## What the task requires:
How do the lines below between the ones holding "The linkedin and" and "Calculate the mean", inclusive, read? Give them again exactly, with no other lines.

## Extracted information:

──────────────────────────────

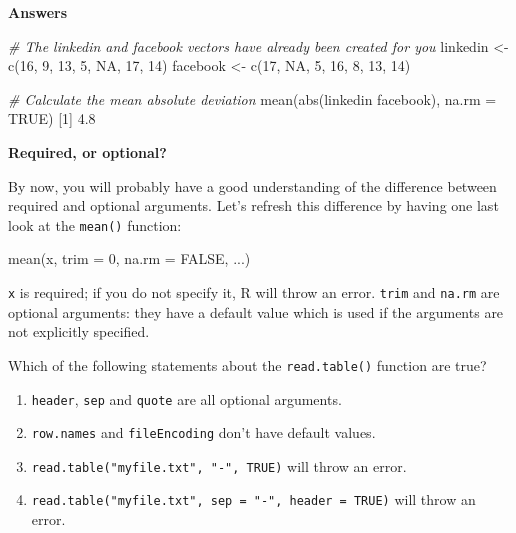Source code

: \documentclass[]{article}
\providecommand{\tightlist}{%
  \setlength{\itemsep}{0pt}\setlength{\parskip}{0pt}}
\newcommand{\hlnum}[1]{\textcolor[rgb]{0.816,0.125,0.439}{#1}}%
\newcommand{\hlstr}[1]{\textcolor[rgb]{0.251,0.627,0.251}{#1}}%
\newcommand{\hlcom}[1]{\textcolor[rgb]{0.502,0.502,0.502}{\textit{#1}}}%
\newcommand{\hlstd}[1]{\textcolor[rgb]{0.251,0.251,0.251}{#1}}%
\newcommand{\hlkwc}[1]{\textcolor[rgb]{0.251,0.251,0.251}{#1}}%
\newcommand{\hlkwd}[1]{\textcolor[rgb]{0.878,0.439,0.125}{#1}}%
\newenvironment{Shaded}{\begin{myshaded}}{\end{myshaded}}
\newcommand{\KeywordTok}[1]{\hlkwd{#1}}
\newcommand{\DataTypeTok}[1]{\hlkwc{#1}}
\newcommand{\DecValTok}[1]{\hlnum{#1}}
\newcommand{\FloatTok}[1]{\hlnum{#1}}
\newcommand{\StringTok}[1]{\hlstr{#1}}
\newcommand{\CommentTok}[1]{\hlcom{#1}}
\newcommand{\OtherTok}[1]{{#1}}
\newcommand{\NormalTok}[1]{\hlstd{#1}}
\begin{document}
\textbf{Answers}

\begin{Shaded}
\begin{Highlighting}[]
\CommentTok{# The linkedin and facebook vectors have already been created for you}
\NormalTok{linkedin <-}\StringTok{ }\KeywordTok{c}\NormalTok{(}\DecValTok{16}\NormalTok{, }\DecValTok{9}\NormalTok{, }\DecValTok{13}\NormalTok{, }\DecValTok{5}\NormalTok{, }\OtherTok{NA}\NormalTok{, }\DecValTok{17}\NormalTok{, }\DecValTok{14}\NormalTok{)}
\NormalTok{facebook <-}\StringTok{ }\KeywordTok{c}\NormalTok{(}\DecValTok{17}\NormalTok{, }\OtherTok{NA}\NormalTok{, }\DecValTok{5}\NormalTok{, }\DecValTok{16}\NormalTok{, }\DecValTok{8}\NormalTok{, }\DecValTok{13}\NormalTok{, }\DecValTok{14}\NormalTok{)}

\CommentTok{# Calculate the mean absolute deviation}
\KeywordTok{mean}\NormalTok{(}\KeywordTok{abs}\NormalTok{(linkedin }\OperatorTok{-}\StringTok{ }\NormalTok{facebook), }\DataTypeTok{na.rm =} \OtherTok{TRUE}\NormalTok{)}
\NormalTok{   [}\DecValTok{1}\NormalTok{] }\FloatTok{4.8}
\end{Highlighting}
\end{Shaded}

\textbf{Required, or optional?}

By now, you will probably have a good understanding of the difference
between required and optional arguments. Let's refresh this difference
by having one last look at the \texttt{mean()} function:

\begin{Shaded}
\begin{Highlighting}[]
\KeywordTok{mean}\NormalTok{(x, }\DataTypeTok{trim =} \DecValTok{0}\NormalTok{, }\DataTypeTok{na.rm =} \OtherTok{FALSE}\NormalTok{, ...)}
\end{Highlighting}
\end{Shaded}

\texttt{x} is required; if you do not specify it, R will throw an error.
\texttt{trim} and \texttt{na.rm} are optional arguments: they have a
default value which is used if the arguments are not explicitly
specified.

Which of the following statements about the \texttt{read.table()}
function are true?

\begin{enumerate}
\def\labelenumi{\arabic{enumi}.}
\tightlist
\item
  \texttt{header}, \texttt{sep} and \texttt{quote} are all optional
  arguments.
\item
  \texttt{row.names} and \texttt{fileEncoding} don't have default
  values.
\item
  \texttt{read.table("myfile.txt",\ "-",\ TRUE)} will throw an error.
\item
  \texttt{read.table("myfile.txt",\ sep\ =\ "-",\ header\ =\ TRUE)} will
  throw an error.
\end{enumerate}
\end{document}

──────────────────────────────

## Written response:
\CommentTok{# The linkedin and facebook vectors have already been created for you}
\NormalTok{linkedin <-}\StringTok{ }\KeywordTok{c}\NormalTok{(}\DecValTok{16}\NormalTok{, }\DecValTok{9}\NormalTok{, }\DecValTok{13}\NormalTok{, }\DecValTok{5}\NormalTok{, }\OtherTok{NA}\NormalTok{, }\DecValTok{17}\NormalTok{, }\DecValTok{14}\NormalTok{)}
\NormalTok{facebook <-}\StringTok{ }\KeywordTok{c}\NormalTok{(}\DecValTok{17}\NormalTok{, }\OtherTok{NA}\NormalTok{, }\DecValTok{5}\NormalTok{, }\DecValTok{16}\NormalTok{, }\DecValTok{8}\NormalTok{, }\DecValTok{13}\NormalTok{, }\DecValTok{14}\NormalTok{)}

\CommentTok{# Calculate the mean absolute deviation}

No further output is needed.